▶ [Exercise brief] Where a line of the data below has the string "also", copy that line.

▶ [Saved data entries]
►

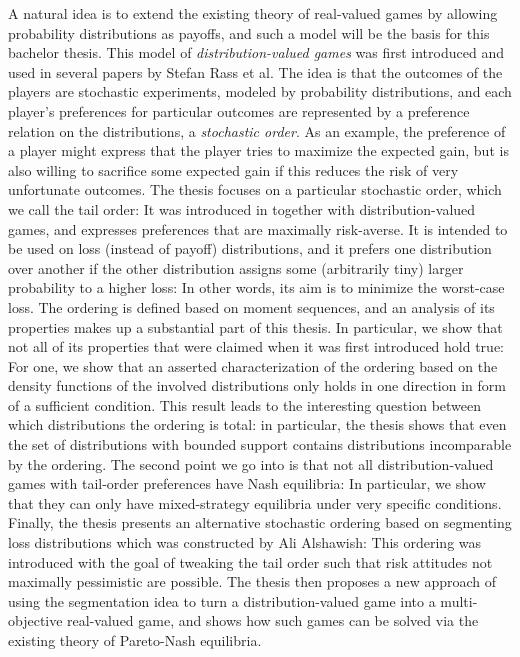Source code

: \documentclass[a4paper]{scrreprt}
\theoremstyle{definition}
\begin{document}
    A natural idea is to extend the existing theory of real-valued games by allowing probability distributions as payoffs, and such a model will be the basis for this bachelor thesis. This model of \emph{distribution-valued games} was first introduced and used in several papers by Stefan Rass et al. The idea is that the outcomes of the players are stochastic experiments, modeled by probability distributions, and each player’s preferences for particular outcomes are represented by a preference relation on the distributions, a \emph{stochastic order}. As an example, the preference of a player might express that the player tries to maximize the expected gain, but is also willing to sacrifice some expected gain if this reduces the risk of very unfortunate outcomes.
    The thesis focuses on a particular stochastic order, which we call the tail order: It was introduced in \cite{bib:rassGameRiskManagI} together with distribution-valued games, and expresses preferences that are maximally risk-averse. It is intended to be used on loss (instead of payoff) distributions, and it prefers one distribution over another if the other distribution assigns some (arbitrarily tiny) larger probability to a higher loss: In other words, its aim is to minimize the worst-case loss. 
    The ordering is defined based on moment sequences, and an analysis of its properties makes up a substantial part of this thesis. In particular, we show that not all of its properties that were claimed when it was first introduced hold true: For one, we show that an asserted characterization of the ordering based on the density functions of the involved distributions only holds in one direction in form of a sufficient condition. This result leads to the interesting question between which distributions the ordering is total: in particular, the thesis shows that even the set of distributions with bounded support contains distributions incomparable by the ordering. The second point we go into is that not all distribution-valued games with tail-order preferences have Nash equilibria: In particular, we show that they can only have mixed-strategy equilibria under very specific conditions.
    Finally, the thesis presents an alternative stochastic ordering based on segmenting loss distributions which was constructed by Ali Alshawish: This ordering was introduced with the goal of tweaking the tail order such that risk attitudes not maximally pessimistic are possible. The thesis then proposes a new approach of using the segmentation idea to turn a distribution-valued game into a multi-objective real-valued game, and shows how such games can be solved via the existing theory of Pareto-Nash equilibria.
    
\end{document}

◄
►

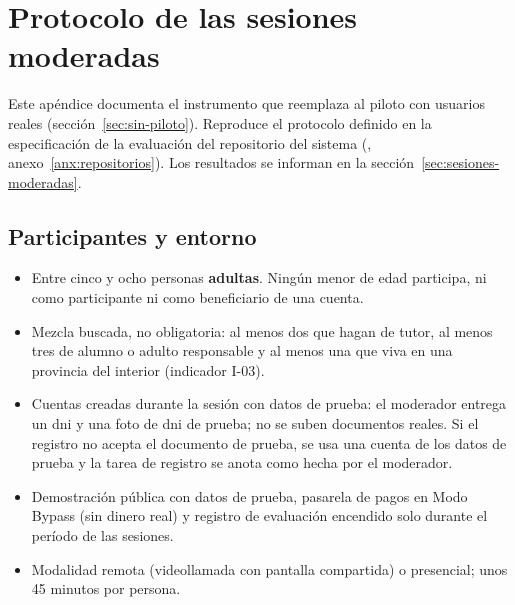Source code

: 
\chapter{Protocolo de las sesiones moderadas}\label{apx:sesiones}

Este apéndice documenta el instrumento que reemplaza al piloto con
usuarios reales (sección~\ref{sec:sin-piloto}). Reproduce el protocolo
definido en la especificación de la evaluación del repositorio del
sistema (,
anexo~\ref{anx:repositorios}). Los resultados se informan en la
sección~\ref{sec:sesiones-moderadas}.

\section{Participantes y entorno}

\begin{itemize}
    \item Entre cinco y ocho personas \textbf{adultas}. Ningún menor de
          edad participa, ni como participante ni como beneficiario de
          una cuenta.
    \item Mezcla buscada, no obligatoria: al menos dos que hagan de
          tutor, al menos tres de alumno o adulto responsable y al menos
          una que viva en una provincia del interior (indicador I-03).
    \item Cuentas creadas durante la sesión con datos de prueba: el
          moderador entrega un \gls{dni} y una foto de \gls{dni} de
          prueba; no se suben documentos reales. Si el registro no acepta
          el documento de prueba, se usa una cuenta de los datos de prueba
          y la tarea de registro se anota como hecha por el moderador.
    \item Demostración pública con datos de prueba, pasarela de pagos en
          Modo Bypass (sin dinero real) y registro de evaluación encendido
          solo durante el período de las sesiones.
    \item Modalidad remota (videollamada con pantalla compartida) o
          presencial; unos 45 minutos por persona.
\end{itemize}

◄
►

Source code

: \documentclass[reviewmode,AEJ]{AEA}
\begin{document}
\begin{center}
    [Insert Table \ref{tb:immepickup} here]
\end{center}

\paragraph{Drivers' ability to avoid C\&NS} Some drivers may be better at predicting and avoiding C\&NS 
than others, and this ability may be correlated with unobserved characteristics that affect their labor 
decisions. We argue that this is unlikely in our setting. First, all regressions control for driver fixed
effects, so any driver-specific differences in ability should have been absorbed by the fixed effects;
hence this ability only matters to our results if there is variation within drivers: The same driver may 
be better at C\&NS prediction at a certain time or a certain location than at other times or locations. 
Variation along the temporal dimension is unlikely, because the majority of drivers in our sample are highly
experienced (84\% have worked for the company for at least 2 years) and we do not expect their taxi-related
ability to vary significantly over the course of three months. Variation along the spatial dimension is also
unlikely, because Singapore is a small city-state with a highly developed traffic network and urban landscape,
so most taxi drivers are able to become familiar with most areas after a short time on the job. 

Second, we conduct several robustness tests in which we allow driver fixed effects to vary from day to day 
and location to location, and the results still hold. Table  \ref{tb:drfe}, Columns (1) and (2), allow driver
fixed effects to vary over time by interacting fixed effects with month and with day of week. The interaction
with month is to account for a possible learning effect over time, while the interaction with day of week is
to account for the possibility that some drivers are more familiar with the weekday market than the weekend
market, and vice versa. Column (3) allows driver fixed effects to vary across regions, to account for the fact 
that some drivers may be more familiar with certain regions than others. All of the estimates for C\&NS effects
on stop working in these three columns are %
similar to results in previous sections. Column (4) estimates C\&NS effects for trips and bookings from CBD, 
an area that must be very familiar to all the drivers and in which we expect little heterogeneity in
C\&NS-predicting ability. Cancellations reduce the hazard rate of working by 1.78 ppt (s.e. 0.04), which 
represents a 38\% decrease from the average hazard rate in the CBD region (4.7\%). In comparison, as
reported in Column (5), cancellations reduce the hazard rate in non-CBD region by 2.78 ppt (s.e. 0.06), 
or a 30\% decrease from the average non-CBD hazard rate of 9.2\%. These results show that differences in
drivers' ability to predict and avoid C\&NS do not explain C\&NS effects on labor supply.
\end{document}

◄

▶ [Answer to this problem]
    A natural idea is to extend the existing theory of real-valued games by allowing probability distributions as payoffs, and such a model will be the basis for this bachelor thesis. This model of \emph{distribution-valued games} was first introduced and used in several papers by Stefan Rass et al. The idea is that the outcomes of the players are stochastic experiments, modeled by probability distributions, and each player’s preferences for particular outcomes are represented by a preference relation on the distributions, a \emph{stochastic order}. As an example, the preference of a player might express that the player tries to maximize the expected gain, but is also willing to sacrifice some expected gain if this reduces the risk of very unfortunate outcomes.
ability to vary significantly over the course of three months. Variation along the spatial dimension is also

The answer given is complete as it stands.